Viruses are now recognised as an important component in the microbial dynamics of planktonic environments worldwide (Fuhrman and Suttle 1993, Fuhrman 1999; Hewson et al. 2001; Pina et al. 1998; Thingstad et al. 1993, Womack and Colwell 2000; Weinbauer 2004). The indications are that viruses can contribute significantly to bacterial mortality. Estimates range from undetectable to 100%, but methods for measuring viral induced bacterial mortality have not progressed much over the last decade (Suttle 2005). Phytoplankton is also prone to infection, which can in some circumstances result in up to a 50% reduction of primary production (Suttle et al. 1990; Suttle 1992).
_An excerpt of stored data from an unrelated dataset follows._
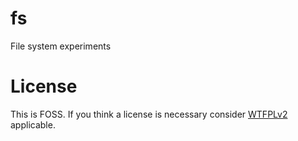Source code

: # fs

File system experiments

# License
This is FOSS. If you think a license is necessary consider [WTFPLv2](http://www.wtfpl.net/about/) applicable.
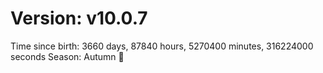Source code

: # Version: v10.0.7
Time since birth: 3660 days, 87840 hours, 5270400 minutes, 316224000 seconds
Season: Autumn 🍁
The role of viruses is more complex than simply causing the mortality of bacteria and phytoplankters and the recycling of carbon. Viruses play a role in maintaining clonal diversity of host communities directly, through gene transmission (transduction), and indirectly by eliminating numerically dominant host species (Jiang and Paul 1994; Wommack et al. 1999). Another potentially important role for viruses is as a source of food for flagellates (Suttle and Chen 1992).
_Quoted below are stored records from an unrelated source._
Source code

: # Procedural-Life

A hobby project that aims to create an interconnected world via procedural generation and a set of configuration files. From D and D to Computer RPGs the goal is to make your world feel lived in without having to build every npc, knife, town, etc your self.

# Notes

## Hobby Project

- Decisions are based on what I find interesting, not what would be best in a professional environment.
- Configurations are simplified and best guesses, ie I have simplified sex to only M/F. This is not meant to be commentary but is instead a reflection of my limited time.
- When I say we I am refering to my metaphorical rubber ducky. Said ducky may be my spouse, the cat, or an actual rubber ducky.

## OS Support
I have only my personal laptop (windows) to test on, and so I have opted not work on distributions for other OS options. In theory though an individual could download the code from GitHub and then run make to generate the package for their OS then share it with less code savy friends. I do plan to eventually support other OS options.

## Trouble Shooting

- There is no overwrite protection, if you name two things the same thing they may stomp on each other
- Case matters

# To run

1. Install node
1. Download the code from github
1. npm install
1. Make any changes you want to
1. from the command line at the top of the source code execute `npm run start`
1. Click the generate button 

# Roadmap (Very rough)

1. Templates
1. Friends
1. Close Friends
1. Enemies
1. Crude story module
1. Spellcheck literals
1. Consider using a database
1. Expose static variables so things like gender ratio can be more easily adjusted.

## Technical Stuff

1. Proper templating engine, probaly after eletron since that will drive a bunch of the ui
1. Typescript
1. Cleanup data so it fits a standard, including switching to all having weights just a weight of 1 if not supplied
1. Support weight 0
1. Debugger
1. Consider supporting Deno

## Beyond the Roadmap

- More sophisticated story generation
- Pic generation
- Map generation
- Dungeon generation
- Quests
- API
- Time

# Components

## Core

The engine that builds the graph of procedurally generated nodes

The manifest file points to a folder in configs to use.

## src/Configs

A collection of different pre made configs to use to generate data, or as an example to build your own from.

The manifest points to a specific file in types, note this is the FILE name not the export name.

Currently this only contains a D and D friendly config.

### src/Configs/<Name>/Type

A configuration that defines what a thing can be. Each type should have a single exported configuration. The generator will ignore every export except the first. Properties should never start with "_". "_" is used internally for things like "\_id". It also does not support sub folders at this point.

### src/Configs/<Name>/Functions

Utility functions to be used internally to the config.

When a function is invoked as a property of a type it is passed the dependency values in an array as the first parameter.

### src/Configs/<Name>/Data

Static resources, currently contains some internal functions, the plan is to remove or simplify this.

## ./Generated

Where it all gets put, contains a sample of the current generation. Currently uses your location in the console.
The relationship between bacteriophage and their hosts is complex. Viruses may exist in a lysogenic condition in their hosts, replicating without the destruction of the host. This state may continue for many host generations until a factor, or factors trigger, the lytic cycle. Early studies suggested that the majority of marine viruses were lytic (Weinbauer and Suttle 1996; Wilcox and Fuhrman 1994), but more recently lysogeny has been found in both marine and freshwater systems ranging up 43% (Cochran and Paul 1998; Jiang and Paul 1998; Tapper and Hick 1998).
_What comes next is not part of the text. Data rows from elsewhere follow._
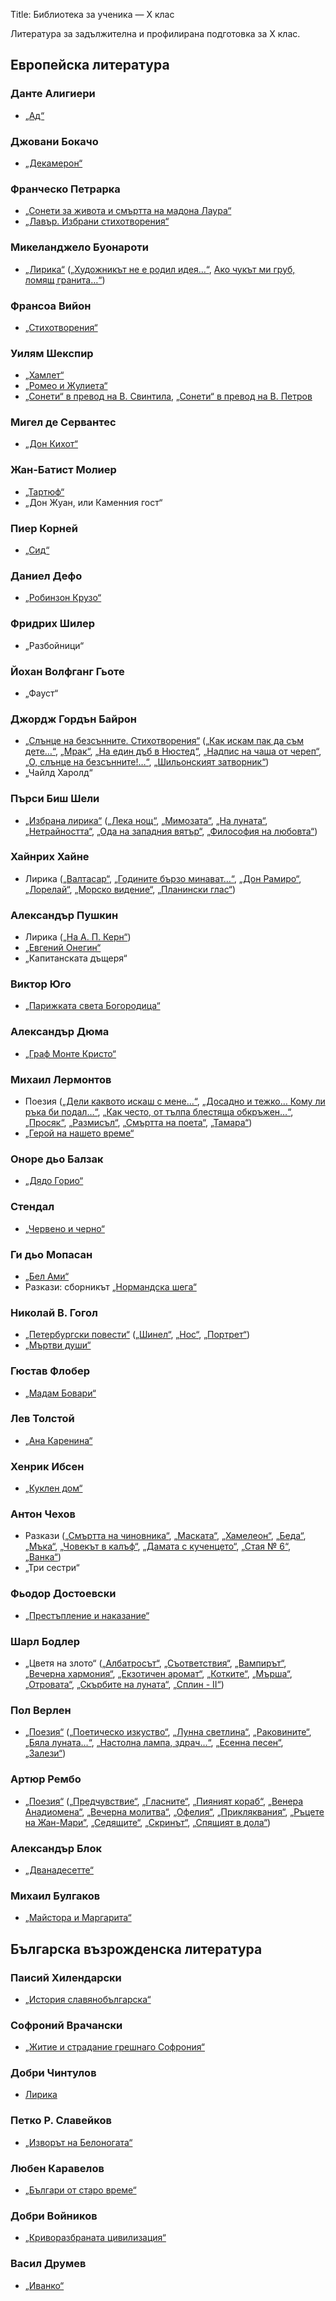 Title: Библиотека за ученика — X клас

Литература за задължителна и профилирана подготовка за X клас.

## Европейска литература

### Данте Алигиери

* [„Ад“](/text/3776)

### Джовани Бокачо

* [„Декамерон“](/text/5473)

### Франческо Петрарка

* [„Сонети за живота и смъртта на мадона Лаура“](http://www.kadiiski.com/prevodi/petrarka.html)
* [„Лавър. Избрани стихотворения“]((https://chitanka.info/collections/school/x-class))

### Микеланджело Буонароти

* [„Лирика“](/book/594) ([„Художникът не е родил идея…“](/text/13188), [Ако чукът ми груб, ломящ гранита…“](/text/13187))

### Франсоа Вийон

* [„Стихотворения“](/book/371)

### Уилям Шекспир

* [„Хамлет“](/text/4531)
* [„Ромео и Жулиета“](/text/10278)
* [„Сонети“ в превод на В. Свинтила](/text/2833), [„Сонети“ в превод на В. Петров](/text/11153)

### Мигел де Сервантес

* [„Дон Кихот“](/text/2991)

### Жан-Батист Молиер

* [„Тартюф“](/text/2763)
* „Дон Жуан, или Каменния гост“

### Пиер Корней

* [„Сид“](/text/36294)

### Даниел Дефо

* [„Робинзон Крузо“](/book/2704)

### Фридрих Шилер

* „Разбойници“

### Йохан Волфганг Гьоте

* „Фауст“

### Джордж Гордън Байрон

* [„Слънце на безсънните. Стихотворения“](/book/38) ([„Как искам пак да съм дете…“](/text/6646), [„Мрак“](/text/6686), [„На един дъб в Нюстед“](/text/6649), [„Надпис на чаша от череп“](/text/6651), [„О, слънце на безсънните!…“](/text/6676), [„Шильонският затворник“](/text/6689))
* „Чайлд Харолд“

### Пърси Биш Шели

* [„Избрана лирика“](/book/31) ([„Лека нощ“](/text/5562), [„Мимозата“](/text/5574), [„На луната“](/text/5552), [„Нетрайността“](/text/5545), [„Ода на западния вятър“](/text/5548), [„Философия на любовта“](/text/5550))

### Хайнрих Хайне

* Лирика ([„Валтасар“](/text/14275), [„Годините бързо минават…“](/text/19051), [„Дон Рамиро“](/text/14274), [„Лорелай“](/text/19049), [„Морско видение“](/text/14279), [„Планински глас“](/text/14272))

### Александър Пушкин

* Лирика ([„На А. П. Керн“](/text/37402))
* [„Евгений Онегин“](/text/3602)
* „Капитанската дъщеря“

### Виктор Юго

* [„Парижката света Богородица“](/text/4283)

### Александър Дюма

* [„Граф Монте Кристо“](/text/2170)

### Михаил Лермонтов

* Поезия ([„Дели каквото искаш с мене…“](/text/17934), [„Досадно и тежко… Кому ли ръка би подал…“](/text/17933), [„Как често, от тълпа блестяща обкръжен…“](/text/17932), [„Просяк“](/text/17936), [„Размисъл“](/text/17931), [„Смъртта на поета“](/text/17930), [„Тамара“](/text/17935))
* [„Герой на нашето време“](/text/21611)

### Оноре дьо Балзак

* [„Дядо Горио“](/text/24916)

### Стендал

* [„Червено и черно“](/text/5044)

### Ги дьо Мопасан

* [„Бел Ами“](/text/14994)
* Разкази: сборникът [„Нормандска шега“](/book/3840)

### Николай В. Гогол

* [„Петербургски повести“](/book/137) ([„Шинел“](/text/10939), [„Нос“](/text/10937), [„Портрет“](/text/10938))
* [„Мъртви души“](/text/9020)

### Гюстав Флобер

* [„Мадам Бовари“](/text/14997)

### Лев Толстой

* [„Ана Каренина“](/text/14807)

### Хенрик Ибсен

* [„Куклен дом“](/text/2810)

### Антон Чехов

* Разкази ([„Смъртта на чиновника“](/text/1977), [„Маската“](/text/1988), [„Хамелеон“](/text/1986), [„Беда“](/text/2001), [„Мъка“](/text/2005), [„Човекът в калъф“](/text/11135), [„Дамата с кученцето“](/text/11138), [„Стая № 6“](/text/11145), [„Ванка“](/text/11125))
* „Три сестри“

### Фьодор Достоевски

* [„Престъпление и наказание“](/text/2321)

### Шарл Бодлер

* „Цветя на злото“ ([„Албатросът“](/text/10620), [„Съответствия“](/text/10754), [„Вампирът“](/text/10624), [„Вечерна хармония“](/text/10628), [„Екзотичен аромат“](/text/10755), [„Котките“](/text/10769), [„Мърша“](/text/10622), [„Отровата“](/text/10759), [„Скърбите на луната“](/text/10760), [„Сплин - II“](/text/10765))

### Пол Верлен

* [„Поезия“](/book/219-poezija "book:219-poezija") ([„Поетическо изкуство“](/text/10781), [„Лунна светлина“](/text/13388), [„Раковините“](/text/13391), [„Бяла луната…“](/text/10779), [„Настолна лампа, здрач…“](/text/10780), [„Есенна песен“](/text/10776), [„Залези“](/text/10775))

### Артюр Рембо

* [„Поезия“](/book/282) ([„Предчувствие“](/text/10782), [„Гласните“](/text/10785), [„Пияният кораб“](/text/10795), [„Венера Анадиомена“](/text/10793), [„Вечерна молитва“](/text/14829), [„Офелия“](/text/10783), [„Прикляквания“](/text/10792), [„Ръцете на Жан-Мари“](/text/14831), [„Седящите“](/text/10789), [„Скринът“](/text/10784), [„Спящият в дола“](/text/10787))

### Александър Блок

* [„Дванадесетте“](/text/13184)

### Михаил Булгаков

* [„Майстора и Маргарита“](/text/595)

## Българска възрожденска литература

### Паисий Хилендарски

* [„История славянобългарска“](/text/3746)

### Софроний Врачански

* [„Житие и страдание грешнаго Софрония“](/text/7466)

### Добри Чинтулов

* [Лирика](/person/dobri_chintulov)

### Петко Р. Славейков

* [„Изворът на Белоногата“](/text/4227)

### Любен Каравелов

* [„Българи от старо време“](/text/4128)

### Добри Войников

* [„Криворазбраната цивилизация“](/text/3750)

### Васил Друмев

* [„Иванко“](/text/3751)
Antarctic lakes are characterised by plankton communities dominated by microbial plankton with few invertebrate metazoans and no fish (Laybourn-Parry 1997). While their microbial plankton has been investigated extensively, there have been few studies of viruses in these systems. Several of the earlier studies were short term (Kepner et al. 1998; Laybourn-Parry et al. 2001), but in recent years several studies spanning a year have been published (Madan et al. 2005; Säwström et al. 2006) providing a much more detailed insight into the functional dynamics of viruses in Antarctic lake ecosystems. The current study of two contrasting oligotrophic, saline lakes in the Vestfold Hills was undertaken over a year and aimed to understand the role of viruses in the annual cycle of these lakes and their relationship to bacterial production and primary production.
Methods
Sampling
Ace Lake and Pendant Lake are situated in the Vestfold Hills (68oS 78oE). Meromictic Ace Lake has an area of 0.16 km2 and a maximum depth of 20 m with a chemocline at around 10 m. The mixolimnion has a salinity of 18 ‰ while the lower monimolimnion has a salinity of 34‰. Neighbouring Pendant Lake is unstratified and has a salinity of 16‰. It has a similar area to Ace Lake and a maximum depth of 12 m. Both lakes were sampled with a Perspex Kemmerer bottle at their deepest point between January and December 2003, through a hole drilled in the ice with a Jiffy Drill. Both lakes retained most of their ice-cover during the study: thickness ranged between 0.51 and 1.76 m in Pendant Lake and 0.35–1.73 m in Ace Lake. Access to the lakes was not possible between February and June because helicopters were unavailable. Single water samples were collected from the water column of Pendant Lake at 2 m (immediately under the ice), 4, 6 and 8 m while in Ace Lake the mixolimnion was sampled at 2, 4, 6, 8 m and just above the chemocline at 10 m. For bacterial and viral counts 50 ml of water from each depth sample was fixed in glutaradehyde to a final concentration of 2%. On each sampling occasion depth profiles of water temperature (with a field temperature probe) and photosynthetically active radiation (with a LI-COR L1-189 quantum radiometer/photometer) were made to recreate field conditions in the laboratory incubations.
Analysis of samples
Aliquots of glutaradehyde fixed material were stained with DAPI (4′,6-diamidino-2-phenylindole, Sigma) and filtered onto 0.2 μm black polycarbonate filters (Millipore) (made up to a stock solution of 100 μg ml−1) and bacteria numbers enumerated under epifluorescence microscopy with UV excitation (365 nm) at 1,600×. On each preparation 50 cells were measured with a Patterson graticule and cell volumes converted to carbon using a conversion factor of 0.20 pg C μm3 (Bratbak and Dundas 1984). Virus like particles (VLP) were enumerated from 2 ml aliquots of glutaradehyde fixed material filtered onto 0.02 μm Whatman Anodisc filters and stained with SYBR green 1 (Molecular Probes) following the protocol of Noble and Fuhrman (1997). Viruses were enumerated under epifluorescence microscopy using a blue filter (450–490 nm) as above. All preparations were made within 24 h of sample collection.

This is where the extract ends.